→ Problem requirements
Transcribe the entries that follow, word for word.

→ Given data
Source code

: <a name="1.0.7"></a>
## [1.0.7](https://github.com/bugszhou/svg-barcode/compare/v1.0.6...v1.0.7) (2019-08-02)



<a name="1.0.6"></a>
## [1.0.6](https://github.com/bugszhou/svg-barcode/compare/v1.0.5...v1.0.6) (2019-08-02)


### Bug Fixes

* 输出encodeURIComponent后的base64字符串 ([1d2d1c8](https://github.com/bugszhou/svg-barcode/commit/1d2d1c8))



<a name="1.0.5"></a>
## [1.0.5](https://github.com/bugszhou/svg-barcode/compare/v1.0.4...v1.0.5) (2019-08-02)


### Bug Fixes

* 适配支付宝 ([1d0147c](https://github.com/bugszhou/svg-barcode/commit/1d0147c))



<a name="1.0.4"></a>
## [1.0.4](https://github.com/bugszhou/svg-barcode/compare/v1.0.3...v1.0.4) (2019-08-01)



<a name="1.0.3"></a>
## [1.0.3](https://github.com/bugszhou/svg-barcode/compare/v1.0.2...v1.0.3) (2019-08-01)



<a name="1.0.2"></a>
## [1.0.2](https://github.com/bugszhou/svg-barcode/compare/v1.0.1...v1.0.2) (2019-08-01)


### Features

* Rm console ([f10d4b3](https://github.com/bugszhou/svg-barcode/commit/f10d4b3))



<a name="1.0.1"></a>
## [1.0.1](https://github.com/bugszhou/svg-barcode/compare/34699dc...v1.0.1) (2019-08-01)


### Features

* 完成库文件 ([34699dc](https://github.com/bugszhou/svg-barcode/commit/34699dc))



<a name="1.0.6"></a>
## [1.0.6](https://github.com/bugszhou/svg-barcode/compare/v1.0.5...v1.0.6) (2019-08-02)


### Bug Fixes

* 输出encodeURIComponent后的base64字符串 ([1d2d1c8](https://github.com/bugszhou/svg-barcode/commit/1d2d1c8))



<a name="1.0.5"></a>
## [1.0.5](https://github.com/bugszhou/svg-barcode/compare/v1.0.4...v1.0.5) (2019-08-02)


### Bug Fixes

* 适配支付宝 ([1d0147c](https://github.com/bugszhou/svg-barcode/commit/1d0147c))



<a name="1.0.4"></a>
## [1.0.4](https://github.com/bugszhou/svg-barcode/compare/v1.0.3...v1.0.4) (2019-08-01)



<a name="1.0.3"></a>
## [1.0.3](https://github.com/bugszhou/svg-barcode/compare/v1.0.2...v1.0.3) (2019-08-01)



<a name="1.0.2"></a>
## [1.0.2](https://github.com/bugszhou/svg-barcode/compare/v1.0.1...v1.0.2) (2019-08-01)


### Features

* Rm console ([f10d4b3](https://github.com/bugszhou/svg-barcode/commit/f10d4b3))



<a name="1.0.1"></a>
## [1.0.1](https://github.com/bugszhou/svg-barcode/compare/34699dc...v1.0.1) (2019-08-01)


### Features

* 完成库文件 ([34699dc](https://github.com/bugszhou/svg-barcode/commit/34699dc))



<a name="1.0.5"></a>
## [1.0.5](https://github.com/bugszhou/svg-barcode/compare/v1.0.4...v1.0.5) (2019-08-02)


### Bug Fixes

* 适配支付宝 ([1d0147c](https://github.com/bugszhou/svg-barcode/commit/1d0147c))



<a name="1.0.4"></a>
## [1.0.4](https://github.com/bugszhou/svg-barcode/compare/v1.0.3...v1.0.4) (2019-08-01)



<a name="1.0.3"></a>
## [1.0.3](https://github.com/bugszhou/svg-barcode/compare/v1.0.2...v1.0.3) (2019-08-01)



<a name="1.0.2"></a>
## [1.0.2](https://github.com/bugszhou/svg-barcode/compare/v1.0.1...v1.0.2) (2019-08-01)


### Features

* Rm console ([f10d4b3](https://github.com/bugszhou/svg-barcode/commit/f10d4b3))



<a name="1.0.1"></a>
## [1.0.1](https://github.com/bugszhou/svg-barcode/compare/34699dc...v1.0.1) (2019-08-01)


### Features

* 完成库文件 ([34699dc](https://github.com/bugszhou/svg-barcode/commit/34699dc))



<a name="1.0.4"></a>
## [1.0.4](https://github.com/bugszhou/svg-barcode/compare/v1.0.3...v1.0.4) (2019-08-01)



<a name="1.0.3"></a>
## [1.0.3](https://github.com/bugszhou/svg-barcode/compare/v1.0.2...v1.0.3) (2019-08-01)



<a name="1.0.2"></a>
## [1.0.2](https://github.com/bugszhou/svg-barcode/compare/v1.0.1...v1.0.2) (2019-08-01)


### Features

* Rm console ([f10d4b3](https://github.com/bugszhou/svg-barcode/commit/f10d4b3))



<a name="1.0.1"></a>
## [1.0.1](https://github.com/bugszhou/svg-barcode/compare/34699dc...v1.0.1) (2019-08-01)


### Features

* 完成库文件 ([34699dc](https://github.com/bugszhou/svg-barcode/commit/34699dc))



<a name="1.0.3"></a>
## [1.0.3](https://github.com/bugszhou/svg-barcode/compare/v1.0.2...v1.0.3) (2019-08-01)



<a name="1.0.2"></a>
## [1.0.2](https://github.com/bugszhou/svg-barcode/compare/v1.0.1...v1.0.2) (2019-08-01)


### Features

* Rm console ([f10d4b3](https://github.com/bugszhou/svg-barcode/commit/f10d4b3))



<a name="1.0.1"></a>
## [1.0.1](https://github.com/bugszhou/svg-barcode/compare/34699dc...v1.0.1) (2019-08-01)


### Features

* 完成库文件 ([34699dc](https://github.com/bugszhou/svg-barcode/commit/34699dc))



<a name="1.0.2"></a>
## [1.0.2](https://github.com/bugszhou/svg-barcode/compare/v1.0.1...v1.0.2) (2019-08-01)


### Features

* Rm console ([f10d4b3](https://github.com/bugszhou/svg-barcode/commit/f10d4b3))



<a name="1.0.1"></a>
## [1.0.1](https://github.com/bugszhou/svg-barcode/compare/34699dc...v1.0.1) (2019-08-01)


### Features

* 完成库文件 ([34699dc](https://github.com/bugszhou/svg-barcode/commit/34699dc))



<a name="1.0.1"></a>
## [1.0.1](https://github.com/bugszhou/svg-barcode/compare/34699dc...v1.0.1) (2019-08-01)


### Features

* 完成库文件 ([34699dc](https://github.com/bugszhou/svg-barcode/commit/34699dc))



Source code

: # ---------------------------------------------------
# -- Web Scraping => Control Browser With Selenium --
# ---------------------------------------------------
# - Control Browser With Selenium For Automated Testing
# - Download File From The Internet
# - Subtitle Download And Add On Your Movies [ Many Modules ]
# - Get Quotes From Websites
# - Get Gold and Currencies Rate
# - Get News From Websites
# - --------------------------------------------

→ Answer to this problem
Source code

: <a name="1.0.7"></a>
## [1.0.7](https://github.com/bugszhou/svg-barcode/compare/v1.0.6...v1.0.7) (2019-08-02)



<a name="1.0.6"></a>
## [1.0.6](https://github.com/bugszhou/svg-barcode/compare/v1.0.5...v1.0.6) (2019-08-02)


### Bug Fixes

* 输出encodeURIComponent后的base64字符串 ([1d2d1c8](https://github.com/bugszhou/svg-barcode/commit/1d2d1c8))



<a name="1.0.5"></a>
## [1.0.5](https://github.com/bugszhou/svg-barcode/compare/v1.0.4...v1.0.5) (2019-08-02)


### Bug Fixes

* 适配支付宝 ([1d0147c](https://github.com/bugszhou/svg-barcode/commit/1d0147c))



<a name="1.0.4"></a>
## [1.0.4](https://github.com/bugszhou/svg-barcode/compare/v1.0.3...v1.0.4) (2019-08-01)



<a name="1.0.3"></a>
## [1.0.3](https://github.com/bugszhou/svg-barcode/compare/v1.0.2...v1.0.3) (2019-08-01)



<a name="1.0.2"></a>
## [1.0.2](https://github.com/bugszhou/svg-barcode/compare/v1.0.1...v1.0.2) (2019-08-01)


### Features

* Rm console ([f10d4b3](https://github.com/bugszhou/svg-barcode/commit/f10d4b3))



<a name="1.0.1"></a>
## [1.0.1](https://github.com/bugszhou/svg-barcode/compare/34699dc...v1.0.1) (2019-08-01)


### Features

* 完成库文件 ([34699dc](https://github.com/bugszhou/svg-barcode/commit/34699dc))



<a name="1.0.6"></a>
## [1.0.6](https://github.com/bugszhou/svg-barcode/compare/v1.0.5...v1.0.6) (2019-08-02)


### Bug Fixes

* 输出encodeURIComponent后的base64字符串 ([1d2d1c8](https://github.com/bugszhou/svg-barcode/commit/1d2d1c8))



<a name="1.0.5"></a>
## [1.0.5](https://github.com/bugszhou/svg-barcode/compare/v1.0.4...v1.0.5) (2019-08-02)


### Bug Fixes

* 适配支付宝 ([1d0147c](https://github.com/bugszhou/svg-barcode/commit/1d0147c))



<a name="1.0.4"></a>
## [1.0.4](https://github.com/bugszhou/svg-barcode/compare/v1.0.3...v1.0.4) (2019-08-01)



<a name="1.0.3"></a>
## [1.0.3](https://github.com/bugszhou/svg-barcode/compare/v1.0.2...v1.0.3) (2019-08-01)



<a name="1.0.2"></a>
## [1.0.2](https://github.com/bugszhou/svg-barcode/compare/v1.0.1...v1.0.2) (2019-08-01)


### Features

* Rm console ([f10d4b3](https://github.com/bugszhou/svg-barcode/commit/f10d4b3))



<a name="1.0.1"></a>
## [1.0.1](https://github.com/bugszhou/svg-barcode/compare/34699dc...v1.0.1) (2019-08-01)


### Features

* 完成库文件 ([34699dc](https://github.com/bugszhou/svg-barcode/commit/34699dc))



<a name="1.0.5"></a>
## [1.0.5](https://github.com/bugszhou/svg-barcode/compare/v1.0.4...v1.0.5) (2019-08-02)


### Bug Fixes

* 适配支付宝 ([1d0147c](https://github.com/bugszhou/svg-barcode/commit/1d0147c))



<a name="1.0.4"></a>
## [1.0.4](https://github.com/bugszhou/svg-barcode/compare/v1.0.3...v1.0.4) (2019-08-01)



<a name="1.0.3"></a>
## [1.0.3](https://github.com/bugszhou/svg-barcode/compare/v1.0.2...v1.0.3) (2019-08-01)



<a name="1.0.2"></a>
## [1.0.2](https://github.com/bugszhou/svg-barcode/compare/v1.0.1...v1.0.2) (2019-08-01)


### Features

* Rm console ([f10d4b3](https://github.com/bugszhou/svg-barcode/commit/f10d4b3))



<a name="1.0.1"></a>
## [1.0.1](https://github.com/bugszhou/svg-barcode/compare/34699dc...v1.0.1) (2019-08-01)


### Features

* 完成库文件 ([34699dc](https://github.com/bugszhou/svg-barcode/commit/34699dc))



<a name="1.0.4"></a>
## [1.0.4](https://github.com/bugszhou/svg-barcode/compare/v1.0.3...v1.0.4) (2019-08-01)



<a name="1.0.3"></a>
## [1.0.3](https://github.com/bugszhou/svg-barcode/compare/v1.0.2...v1.0.3) (2019-08-01)



<a name="1.0.2"></a>
## [1.0.2](https://github.com/bugszhou/svg-barcode/compare/v1.0.1...v1.0.2) (2019-08-01)


### Features

* Rm console ([f10d4b3](https://github.com/bugszhou/svg-barcode/commit/f10d4b3))



<a name="1.0.1"></a>
## [1.0.1](https://github.com/bugszhou/svg-barcode/compare/34699dc...v1.0.1) (2019-08-01)


### Features

* 完成库文件 ([34699dc](https://github.com/bugszhou/svg-barcode/commit/34699dc))



<a name="1.0.3"></a>
## [1.0.3](https://github.com/bugszhou/svg-barcode/compare/v1.0.2...v1.0.3) (2019-08-01)



<a name="1.0.2"></a>
## [1.0.2](https://github.com/bugszhou/svg-barcode/compare/v1.0.1...v1.0.2) (2019-08-01)


### Features

* Rm console ([f10d4b3](https://github.com/bugszhou/svg-barcode/commit/f10d4b3))



<a name="1.0.1"></a>
## [1.0.1](https://github.com/bugszhou/svg-barcode/compare/34699dc...v1.0.1) (2019-08-01)


### Features

* 完成库文件 ([34699dc](https://github.com/bugszhou/svg-barcode/commit/34699dc))



<a name="1.0.2"></a>
## [1.0.2](https://github.com/bugszhou/svg-barcode/compare/v1.0.1...v1.0.2) (2019-08-01)


### Features

* Rm console ([f10d4b3](https://github.com/bugszhou/svg-barcode/commit/f10d4b3))



<a name="1.0.1"></a>
## [1.0.1](https://github.com/bugszhou/svg-barcode/compare/34699dc...v1.0.1) (2019-08-01)


### Features

* 完成库文件 ([34699dc](https://github.com/bugszhou/svg-barcode/commit/34699dc))



<a name="1.0.1"></a>
## [1.0.1](https://github.com/bugszhou/svg-barcode/compare/34699dc...v1.0.1) (2019-08-01)


### Features

* 完成库文件 ([34699dc](https://github.com/bugszhou/svg-barcode/commit/34699dc))



Source code

: # ---------------------------------------------------
# -- Web Scraping => Control Browser With Selenium --
# ---------------------------------------------------
# - Control Browser With Selenium For Automated Testing
# - Download File From The Internet
# - Subtitle Download And Add On Your Movies [ Many Modules ]
# - Get Quotes From Websites
# - Get Gold and Currencies Rate
# - Get News From Websites
# - --------------------------------------------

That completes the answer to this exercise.